- [What you have to do]: Copy the data exactly. Images are the one exception.

- [Data listing]:
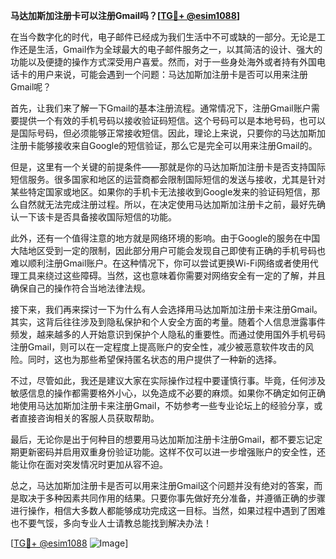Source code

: **马达加斯加注册卡可以注册Gmail吗？[[TG💪+ @esim1088](https://t.me/s/esim1088)]**

在当今数字化的时代，电子邮件已经成为我们生活中不可或缺的一部分。无论是工作还是生活，Gmail作为全球最大的电子邮件服务之一，以其简洁的设计、强大的功能以及便捷的操作方式深受用户喜爱。然而，对于一些身处海外或者持有外国电话卡的用户来说，可能会遇到一个问题：马达加斯加注册卡是否可以用来注册Gmail呢？

首先，让我们来了解一下Gmail的基本注册流程。通常情况下，注册Gmail账户需要提供一个有效的手机号码以接收验证码短信。这个号码可以是本地号码，也可以是国际号码，但必须能够正常接收短信。因此，理论上来说，只要你的马达加斯加注册卡能够接收来自Google的短信验证，那么它是完全可以用来注册Gmail的。

但是，这里有一个关键的前提条件——那就是你的马达加斯加注册卡是否支持国际短信服务。很多国家和地区的运营商都会限制国际短信的发送与接收，尤其是针对某些特定国家或地区。如果你的手机卡无法接收到Google发来的验证码短信，那么自然就无法完成注册过程。所以，在决定使用马达加斯加注册卡之前，最好先确认一下该卡是否具备接收国际短信的功能。

此外，还有一个值得注意的地方就是网络环境的影响。由于Google的服务在中国大陆地区受到一定的限制，因此部分用户可能会发现自己即使有正确的手机号码也难以顺利注册Gmail账户。在这种情况下，你可以尝试更换Wi-Fi网络或者使用代理工具来绕过这些障碍。当然，这也意味着你需要对网络安全有一定的了解，并且确保自己的操作符合当地法律法规。

接下来，我们再来探讨一下为什么有人会选择用马达加斯加注册卡来注册Gmail。其实，这背后往往涉及到隐私保护和个人安全方面的考量。随着个人信息泄露事件频发，越来越多的人开始意识到保护个人隐私的重要性。而通过使用国外手机号码注册Gmail，则可以在一定程度上提高账户的安全性，减少被恶意软件攻击的风险。同时，这也为那些希望保持匿名状态的用户提供了一种新的选择。

不过，尽管如此，我还是建议大家在实际操作过程中要谨慎行事。毕竟，任何涉及敏感信息的操作都需要格外小心，以免造成不必要的麻烦。如果你不确定如何正确地使用马达加斯加注册卡来注册Gmail，不妨参考一些专业论坛上的经验分享，或者直接咨询相关的客服人员获取帮助。

最后，无论你是出于何种目的想要用马达加斯加注册卡注册Gmail，都不要忘记定期更新密码并启用双重身份验证功能。这样不仅可以进一步增强账户的安全性，还能让你在面对突发情况时更加从容不迫。

总之，马达加斯加注册卡是否可以用来注册Gmail这个问题并没有绝对的答案，而是取决于多种因素共同作用的结果。只要你事先做好充分准备，并遵循正确的步骤进行操作，相信大多数人都能够成功完成这一目标。当然，如果过程中遇到了困难也不要气馁，多向专业人士请教总能找到解决办法！

[[TG💪+ @esim1088](https://t.me/s/esim1088) ![Image](https://i.postimg.cc/4NQfJmqS/Snipaste-2025-05-13-00-14-12.png)]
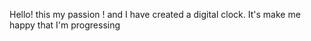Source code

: Hello! this my passion ! and I have created a digital clock.
It's make me happy that  I'm progressing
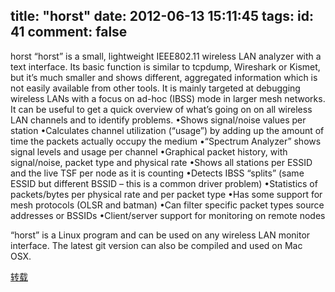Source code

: title: "horst"
date: 2012-06-13 15:11:45
tags:
id: 41
comment: false
---

horst
“horst” is a small, lightweight IEEE802.11 wireless LAN analyzer with a text interface. Its basic function is similar to tcpdump, Wireshark or Kismet, but it’s much smaller and shows different, aggregated information which is not easily available from other tools. It is mainly targeted at debugging wireless LANs with a focus on ad-hoc (IBSS) mode in larger mesh networks. It can be useful to get a quick overview of what’s going on on all wireless LAN channels and to identify problems.
•Shows signal/noise values per station
•Calculates channel utilization (“usage”) by adding up the amount of time the packets actually occupy the medium
•“Spectrum Analyzer” shows signal levels and usage per channel
•Graphical packet history, with signal/noise, packet type and physical rate
•Shows all stations per ESSID and the live TSF per node as it is counting
•Detects IBSS “splits” (same ESSID but different BSSID – this is a common driver problem)
•Statistics of packets/bytes per physical rate and per packet type
•Has some support for mesh protocols (OLSR and batman)
•Can filter specific packet types source addresses or BSSIDs
•Client/server support for monitoring on remote nodes

“horst” is a Linux program and can be used on any wireless LAN monitor interface. The latest git version can also be compiled and used on Mac OSX.

[转载](http://br1.einfach.org/tech/horst/)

- [Response to this exercise]:
Source code

: **马达加斯加注册卡可以注册Gmail吗？[[TG💪+ @esim1088](https://t.me/s/esim1088)]**

在当今数字化的时代，电子邮件已经成为我们生活中不可或缺的一部分。无论是工作还是生活，Gmail作为全球最大的电子邮件服务之一，以其简洁的设计、强大的功能以及便捷的操作方式深受用户喜爱。然而，对于一些身处海外或者持有外国电话卡的用户来说，可能会遇到一个问题：马达加斯加注册卡是否可以用来注册Gmail呢？

首先，让我们来了解一下Gmail的基本注册流程。通常情况下，注册Gmail账户需要提供一个有效的手机号码以接收验证码短信。这个号码可以是本地号码，也可以是国际号码，但必须能够正常接收短信。因此，理论上来说，只要你的马达加斯加注册卡能够接收来自Google的短信验证，那么它是完全可以用来注册Gmail的。

但是，这里有一个关键的前提条件——那就是你的马达加斯加注册卡是否支持国际短信服务。很多国家和地区的运营商都会限制国际短信的发送与接收，尤其是针对某些特定国家或地区。如果你的手机卡无法接收到Google发来的验证码短信，那么自然就无法完成注册过程。所以，在决定使用马达加斯加注册卡之前，最好先确认一下该卡是否具备接收国际短信的功能。

此外，还有一个值得注意的地方就是网络环境的影响。由于Google的服务在中国大陆地区受到一定的限制，因此部分用户可能会发现自己即使有正确的手机号码也难以顺利注册Gmail账户。在这种情况下，你可以尝试更换Wi-Fi网络或者使用代理工具来绕过这些障碍。当然，这也意味着你需要对网络安全有一定的了解，并且确保自己的操作符合当地法律法规。

接下来，我们再来探讨一下为什么有人会选择用马达加斯加注册卡来注册Gmail。其实，这背后往往涉及到隐私保护和个人安全方面的考量。随着个人信息泄露事件频发，越来越多的人开始意识到保护个人隐私的重要性。而通过使用国外手机号码注册Gmail，则可以在一定程度上提高账户的安全性，减少被恶意软件攻击的风险。同时，这也为那些希望保持匿名状态的用户提供了一种新的选择。

不过，尽管如此，我还是建议大家在实际操作过程中要谨慎行事。毕竟，任何涉及敏感信息的操作都需要格外小心，以免造成不必要的麻烦。如果你不确定如何正确地使用马达加斯加注册卡来注册Gmail，不妨参考一些专业论坛上的经验分享，或者直接咨询相关的客服人员获取帮助。

最后，无论你是出于何种目的想要用马达加斯加注册卡注册Gmail，都不要忘记定期更新密码并启用双重身份验证功能。这样不仅可以进一步增强账户的安全性，还能让你在面对突发情况时更加从容不迫。

总之，马达加斯加注册卡是否可以用来注册Gmail这个问题并没有绝对的答案，而是取决于多种因素共同作用的结果。只要你事先做好充分准备，并遵循正确的步骤进行操作，相信大多数人都能够成功完成这一目标。当然，如果过程中遇到了困难也不要气馁，多向专业人士请教总能找到解决办法！

[[TG💪+ @esim1088](https://t.me/s/esim1088) ![Image](https://i.postimg.cc/4NQfJmqS/Snipaste-2025-05-13-00-14-12.png)]
Source code

: Hello! this my passion ! and I have created a digital clock.
It's make me happy that  I'm progressing
Source code

: title: "horst"
date: 2012-06-13 15:11:45
tags:
id: 41
comment: false
---

horst
“horst” is a small, lightweight IEEE802.11 wireless LAN analyzer with a text interface. Its basic function is similar to tcpdump, Wireshark or Kismet, but it’s much smaller and shows different, aggregated information which is not easily available from other tools. It is mainly targeted at debugging wireless LANs with a focus on ad-hoc (IBSS) mode in larger mesh networks. It can be useful to get a quick overview of what’s going on on all wireless LAN channels and to identify problems.
•Shows signal/noise values per station
•Calculates channel utilization (“usage”) by adding up the amount of time the packets actually occupy the medium
•“Spectrum Analyzer” shows signal levels and usage per channel
•Graphical packet history, with signal/noise, packet type and physical rate
•Shows all stations per ESSID and the live TSF per node as it is counting
•Detects IBSS “splits” (same ESSID but different BSSID – this is a common driver problem)
•Statistics of packets/bytes per physical rate and per packet type
•Has some support for mesh protocols (OLSR and batman)
•Can filter specific packet types source addresses or BSSIDs
•Client/server support for monitoring on remote nodes

“horst” is a Linux program and can be used on any wireless LAN monitor interface. The latest git version can also be compiled and used on Mac OSX.

[转载](http://br1.einfach.org/tech/horst/)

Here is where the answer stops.